Please repeat the lines below, exactly and only, from the one that holds "работы с пользователями" through the one that holds "- __GET__ _/items_".
(Task material Opens)
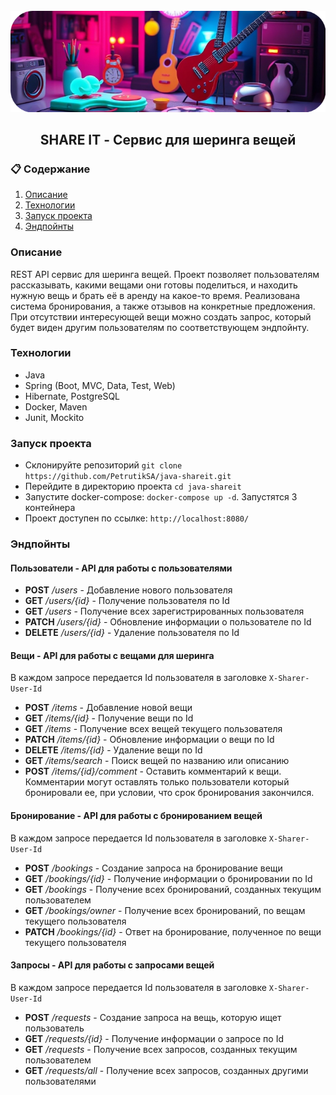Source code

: <div align="center">
  <br />
    <img src="https://raw.githubusercontent.com/PetrutikSA/java-shareit/refs/heads/main/logo2.png" alt="Project Banner">
  <br />
<h2>SHARE IT - Сервис для шеринга вещей</h2>
</div>

### 📋 <a name="table">Содержание</a>

1. [Описание](#Описание)
2. [Технологии](#Технологии)
3. [Запуск проекта](#Запуск_проекта)
4. [Эндпойнты](#Эндпойнты)

### <a name="Описание">Описание</a>

REST API сервис для шеринга вещей. Проект позволяет пользователям рассказывать, какими
вещами они готовы поделиться, и находить нужную вещь и брать её в аренду на какое-то
время. Реализована система бронирования, а также отзывов на конкретные предложения. При
отсутствии интересующей вещи можно создать запрос, который будет виден другим
пользователям по соответствующем эндпойнту.

### <a name="Технологии">Технологии</a>
- Java
- Spring (Boot, MVC, Data, Test, Web)
- Hibernate, PostgreSQL
- Docker, Maven
- Junit, Mockito

### <a name="Запуск_проекта">Запуск проекта</a>
- Склонируйте репозиторий ```git clone https://github.com/PetrutikSA/java-shareit.git```
- Перейдите в директорию проекта ```cd java-shareit```
- Запустите docker-compose: ```docker-compose up -d```. Запустятся 3 контейнера
- Проект доступен по ссылке: ```http://localhost:8080/```

### <a name="Эндпойнты">Эндпойнты</a>
####  Пользователи - API для работы с пользователями
- __POST__ _/users_ - Добавление нового пользователя
- __GET__ _/users/{id}_ - Получение пользователя по Id
- __GET__ _/users_ - Получение всех зарегистрированных пользователя
- __PATCH__ _/users/{id}_ - Обновление информации о пользователе по Id
- __DELETE__ _/users/{id}_ - Удаление пользователя по Id

####  Вещи - API для работы с вещами для шеринга
В каждом запросе передается Id пользователя в заголовке ```X-Sharer-User-Id```
- __POST__ _/items_ - Добавление новой вещи
- __GET__ _/items/{id}_ - Получение вещи по Id
- __GET__ _/items_ - Получение всех вещей текущего пользователя
- __PATCH__ _/items/{id}_ - Обновление информации о вещи по Id
- __DELETE__ _/items/{id}_ - Удаление вещи по Id
- __GET__ _/items/search_ - Поиск вещей по названию или описанию
- __POST__ _/items/{id}/comment_ - Оставить комментарий к вещи. Комментарии могут оставлять только пользователи который бронировали ее, при условии, что срок бронирования закончился.

####  Бронирование - API для работы с бронированием вещей
В каждом запросе передается Id пользователя в заголовке ```X-Sharer-User-Id```
- __POST__ _/bookings_ - Создание запроса на бронирование вещи
- __GET__ _/bookings/{id}_ - Получение информации о бронировании по Id
- __GET__ _/bookings_ - Получение всех бронирований, созданных текущим пользователем
- __GET__ _/bookings/owner_ - Получение всех бронирований, по вещам текущего пользователя
- __PATCH__ _/bookings/{id}_ - Ответ на бронирование, полученное по вещи текущего пользователя

####  Запросы - API для работы с запросами вещей
В каждом запросе передается Id пользователя в заголовке ```X-Sharer-User-Id```
- __POST__ _/requests_ - Создание запроса на вещь, которую ищет пользователь
- __GET__ _/requests/{id}_ - Получение информации о запросе по Id
- __GET__ _/requests_ - Получение всех запросов, созданных текущим пользователем
- __GET__ _/requests/all_ - Получение всех запросов, созданных другими пользователями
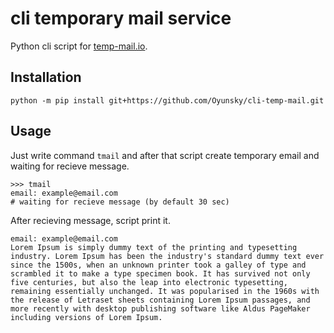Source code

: # cli temporary mail service

Python cli script for [temp-mail.io](https://temp-mail.io/).

## Installation

```console
python -m pip install git+https://github.com/Oyunsky/cli-temp-mail.git
```

## Usage

Just write command `tmail` and after that script create temporary email and waiting for recieve message. 

```console
>>> tmail
email: example@email.com
# waiting for recieve message (by default 30 sec)
```

After recieving message, script print it.

```console
email: example@email.com
Lorem Ipsum is simply dummy text of the printing and typesetting industry. Lorem Ipsum has been the industry's standard dummy text ever since the 1500s, when an unknown printer took a galley of type and scrambled it to make a type specimen book. It has survived not only five centuries, but also the leap into electronic typesetting, remaining essentially unchanged. It was popularised in the 1960s with the release of Letraset sheets containing Lorem Ipsum passages, and more recently with desktop publishing software like Aldus PageMaker including versions of Lorem Ipsum.
```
(Task material Closes)
Task result:
####  Пользователи - API для работы с пользователями
- __POST__ _/users_ - Добавление нового пользователя
- __GET__ _/users/{id}_ - Получение пользователя по Id
- __GET__ _/users_ - Получение всех зарегистрированных пользователя
- __PATCH__ _/users/{id}_ - Обновление информации о пользователе по Id
- __DELETE__ _/users/{id}_ - Удаление пользователя по Id

####  Вещи - API для работы с вещами для шеринга
В каждом запросе передается Id пользователя в заголовке ```X-Sharer-User-Id```
- __POST__ _/items_ - Добавление новой вещи
- __GET__ _/items/{id}_ - Получение вещи по Id
- __GET__ _/items_ - Получение всех вещей текущего пользователя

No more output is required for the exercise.